2. **Named contributors per discipline.** Engineering, content, comms and analytics each have a named point of contact.
3. **A shared definition of done.** Every published page meets one bar: crawlable, answer-first, question-led headings, self-contained verifiable claims, consistent facts.
4. **A standing measurement routine.** Analytics maintains separate scoreboards for rankings, answer capture and AI mentions.
## A simple workflow
Tie it together with a repeatable loop:
- **Plan** — identify the buyer questions worth owning, drawn from sales and support.
- **Create** — content writes answer-first, comms lines up supporting mentions, engineering ensures the page is technically sound.
- **Verify** — before publish, check against the shared definition of done.
- **Measure** — analytics tracks all three scoreboards on a schedule.
- **Correct** — where assistants mis-describe you, comms and content fix the underlying sources.
The loop matters more than any org chart, because AI surfaces keep moving and a one-off effort decays.
## Avoid these structural traps
- **Making it one person's side project.** It spans too many functions to live in a silo.
- **Treating GEO as a content-only task.** Without comms, you can't fix third-party descriptions.
- **Skipping the shared definition of done.** Without it, each team optimises for its own metric and the answer-engine outcome suffers.

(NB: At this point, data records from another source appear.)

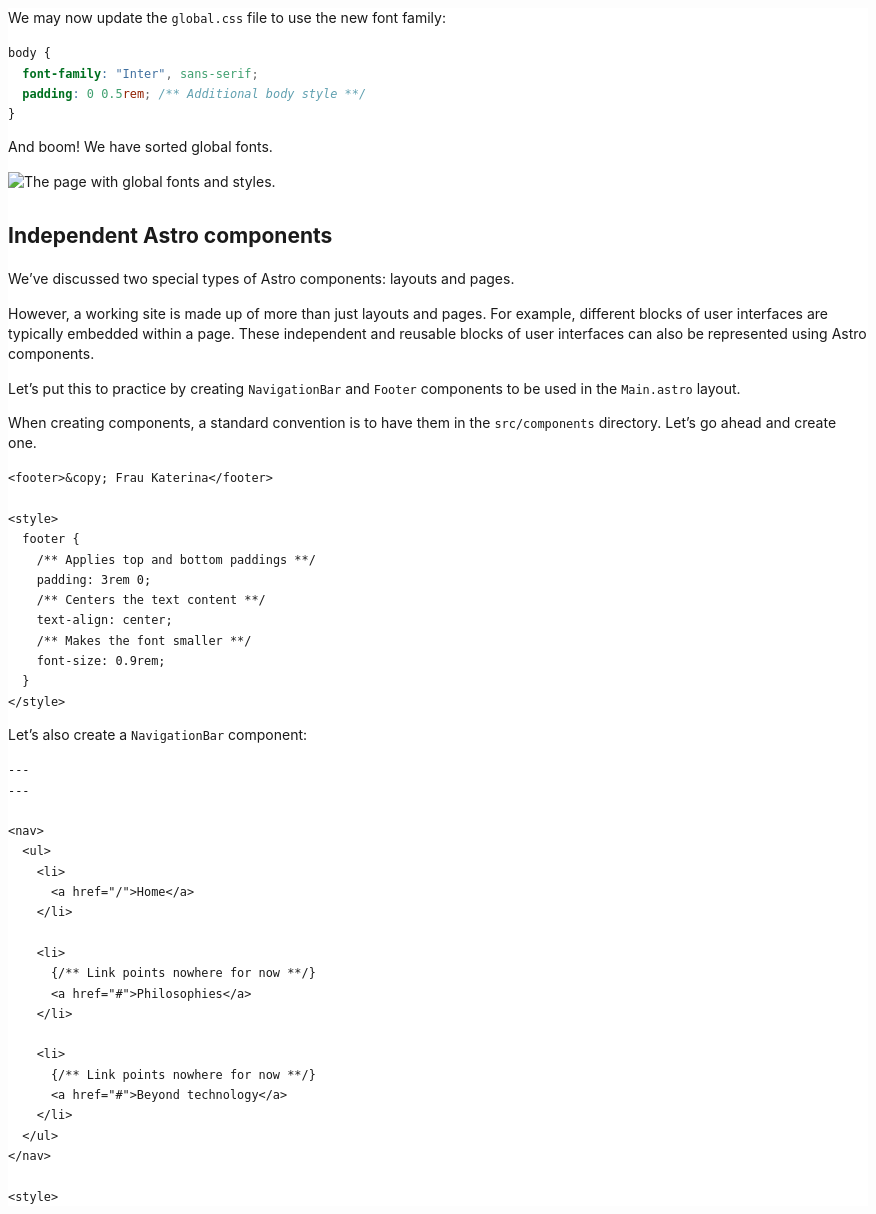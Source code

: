 We may now update the `global.css` file to use the new font family:

```css
body {
  font-family: "Inter", sans-serif;
  padding: 0 0.5rem; /** Additional body style **/
}
```

And boom! We have sorted global fonts.


![The page with global fonts and styles.](/images/ch1/CleanShot%202023-05-10%20at%2017.41.13.png)


## Independent Astro components

We’ve discussed two special types of Astro components: layouts and pages.

However, a working site is made up of more than just layouts and pages. For example, different blocks of user interfaces are typically embedded within a page. These independent and reusable blocks of user interfaces can also be represented using Astro components.

Let’s put this to practice by creating `NavigationBar` and `Footer` components to be used in the `Main.astro` layout.

When creating components, a standard convention is to have them in the `src/components` directory. Let’s go ahead and create one.

```astro title="src/components/Footer.astro"
<footer>&copy; Frau Katerina</footer>

<style>
  footer {
    /** Applies top and bottom paddings **/
    padding: 3rem 0;
    /** Centers the text content **/
    text-align: center;
    /** Makes the font smaller **/
    font-size: 0.9rem;
  }
</style>
```

Let’s also create a `NavigationBar` component:

```astro title="src/components/NavigationBar.astro"
---
---

<nav>
  <ul>
    <li>
      <a href="/">Home</a>
    </li>

    <li>
      {/** Link points nowhere for now **/}
      <a href="#">Philosophies</a>
    </li>

    <li>
      {/** Link points nowhere for now **/}
      <a href="#">Beyond technology</a>
    </li>
  </ul>
</nav>

<style>
```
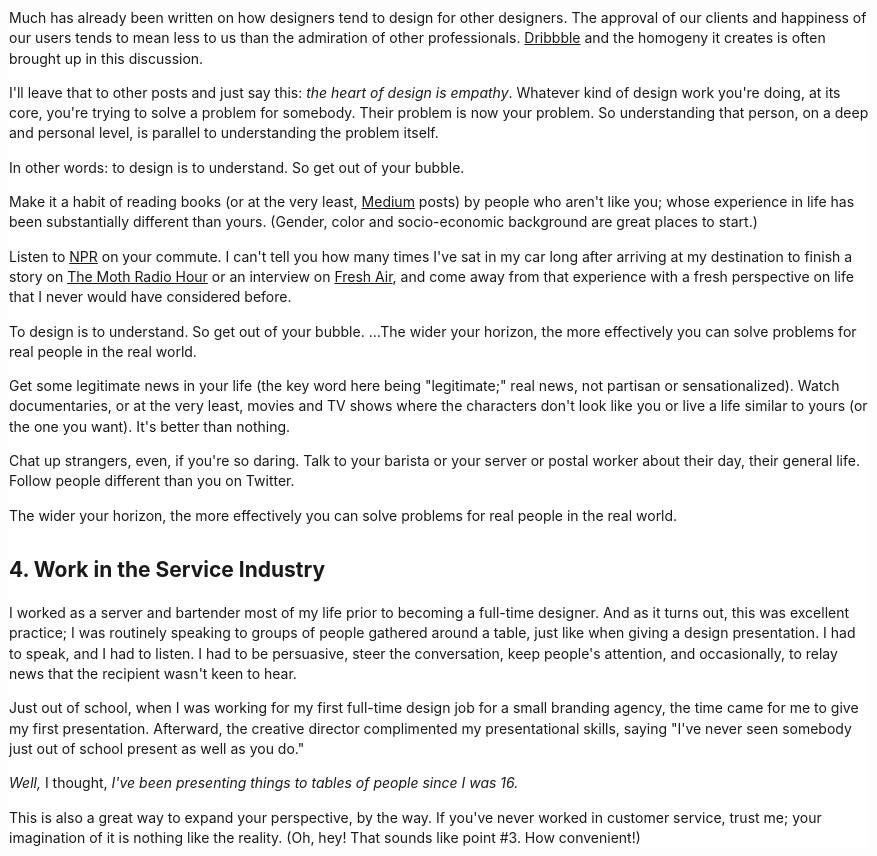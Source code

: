 Much has already been written on how designers tend to design for other designers. The approval of our clients and happiness of our users tends to mean less to us than the admiration of other professionals. [Dribbble](https://dribbble.com/) and the homogeny it creates is often brought up in this discussion.

I'll leave that to other posts and just say this: _the heart of design is empathy_. Whatever kind of design work you're doing, at its core, you're trying to solve a problem for somebody. Their problem is now your problem. So understanding that person, on a deep and personal level, is parallel to understanding the problem itself.

In other words: to design is to understand. So get out of your bubble.

Make it a habit of reading books (or at the very least, [Medium](https://medium.com/) posts) by people who aren't like you; whose experience in life has been substantially different than yours. (Gender, color and socio-economic background are great places to start.)

Listen to [NPR](http://www.npr.org/) on your commute. I can't tell you how many times I've sat in my car long after arriving at my destination to finish a story on [The Moth Radio Hour](https://themoth.org/radio-hour) or an interview on [Fresh Air](http://www.npr.org/programs/fresh-air/), and come away from that experience with a fresh perspective on life that I never would have considered before.

<PullQuote>
To design is to understand. So get out of your bubble. …The wider your horizon, the more effectively you can solve problems for real people in the real&nbsp;world.
</PullQuote>

Get some legitimate news in your life (the key word here being "legitimate;" real news, not partisan or sensationalized). Watch documentaries, or at the very least, movies and TV shows where the characters don't look like you or live a life similar to yours (or the one you want). It's better than nothing.

Chat up strangers, even, if you're so daring. Talk to your barista or your server or postal worker about their day, their general life. Follow people different than you on Twitter.

The wider your horizon, the more effectively you can solve problems for real people in the real world.


## 4\. Work in the Service Industry

I worked as a server and bartender most of my life prior to becoming a full-time designer. And as it turns out, this was excellent practice; I was routinely speaking to groups of people gathered around a table, just like when giving a design presentation. I had to speak, and I had to listen. I had to be persuasive, steer the conversation, keep people's attention, and occasionally, to relay news that the recipient wasn't keen to hear.

Just out of school, when I was working for my first full-time design job for a small branding agency, the time came for me to give my first presentation. Afterward, the creative director complimented my presentational skills, saying "I've never seen somebody just out of school present as well as you do."

_Well,_ I thought, _I've been presenting things to tables of people since I was 16._

This is also a great way to expand your perspective, by the way. If you've never worked in customer service, trust me; your imagination of it is nothing like the reality. (Oh, hey! That sounds like point #3. How convenient!)

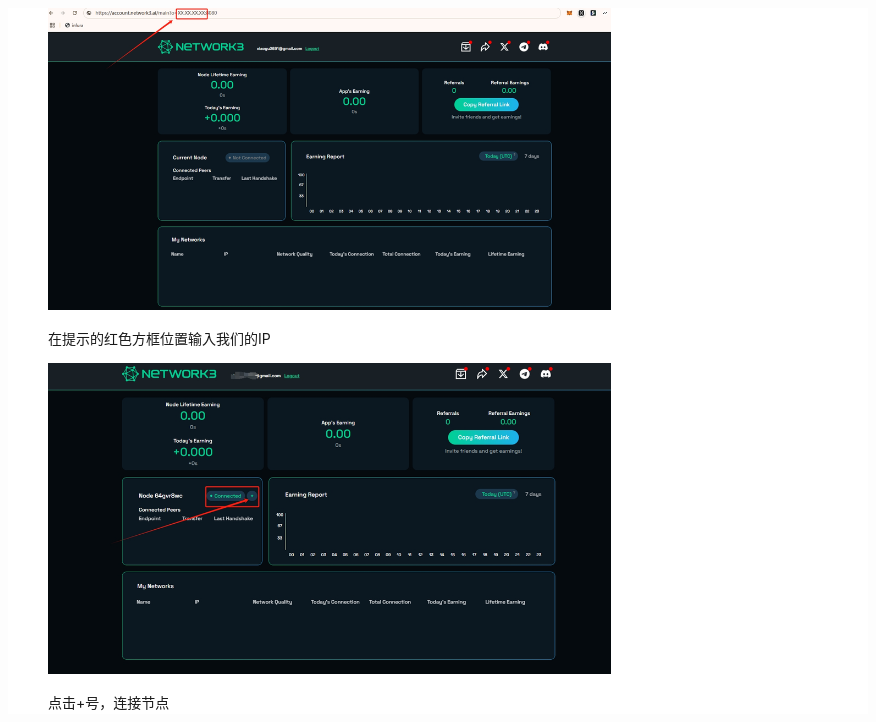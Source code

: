 <figure><img src="../../.gitbook/assets/微信截图_20241207120139.png" alt="" width="563"><figcaption><p>在提示的红色方框位置输入我们的IP</p></figcaption></figure>

<figure><img src="../../.gitbook/assets/微信截图_20241207120231.png" alt="" width="563"><figcaption><p>点击+号，连接节点</p></figcaption></figure>
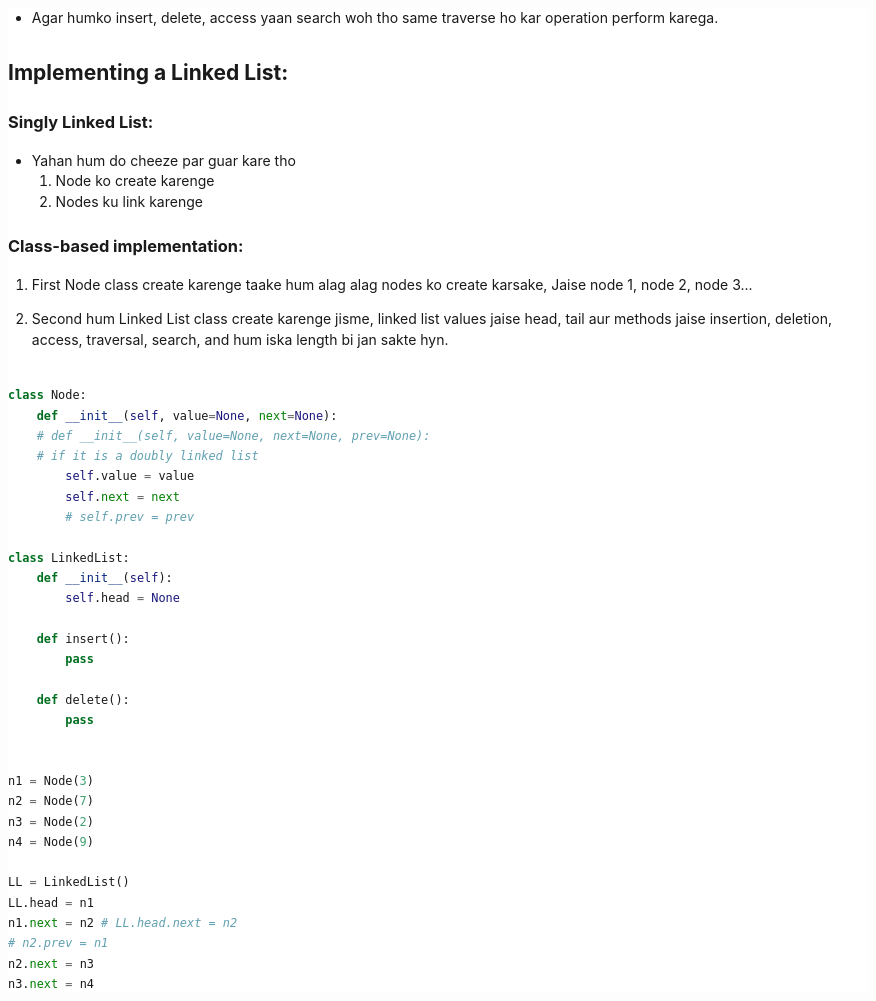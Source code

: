 * Agar humko insert, delete, access yaan search woh tho same traverse ho kar operation perform karega.

## Implementing a Linked List:

### Singly Linked List:

* Yahan hum do cheeze par guar kare tho 
    1. Node ko create karenge
    2. Nodes ku link karenge

### Class-based implementation:

1. First Node class create karenge taake hum alag alag nodes ko create karsake, Jaise node 1, node 2, node 3...

2. Second hum Linked List class create karenge jisme, linked list values jaise head, tail aur methods jaise  insertion, deletion, access, traversal, search, and hum iska length bi jan sakte hyn.

```python

class Node:
    def __init__(self, value=None, next=None):
    # def __init__(self, value=None, next=None, prev=None):
    # if it is a doubly linked list
        self.value = value
        self.next = next
        # self.prev = prev

class LinkedList:
    def __init__(self):
        self.head = None

    def insert():
        pass
    
    def delete():
        pass


n1 = Node(3)
n2 = Node(7)
n3 = Node(2)
n4 = Node(9)

LL = LinkedList()
LL.head = n1
n1.next = n2 # LL.head.next = n2
# n2.prev = n1
n2.next = n3
n3.next = n4


```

- **No single accountable owner.** Shared accountability becomes no accountability.
## Scaling it as you grow
Small teams can collapse these roles — one person may cover content and AEO, another comms and GEO measurement. The principle holds regardless of size: name an accountable owner, agree the shared bar, and run the loop. Teams building serious capability here — neart.ai builds enterprise-grade products in this area — tend to formalise this cross-functional ownership early, because answer-engine performance depends on content, engineering and communications pulling in the same direction.
## Practical takeaway
Don't ask one role to own AI search end to end. Put SEO with technical and content, AEO with your knowledge-content owners, and GEO across content, comms and analytics — then appoint one accountable programme owner, agree a single definition of done, and run a plan-create-verify-measure-correct loop. Clear ownership, not clever tactics, is usually what separates teams that get quoted from teams that don't.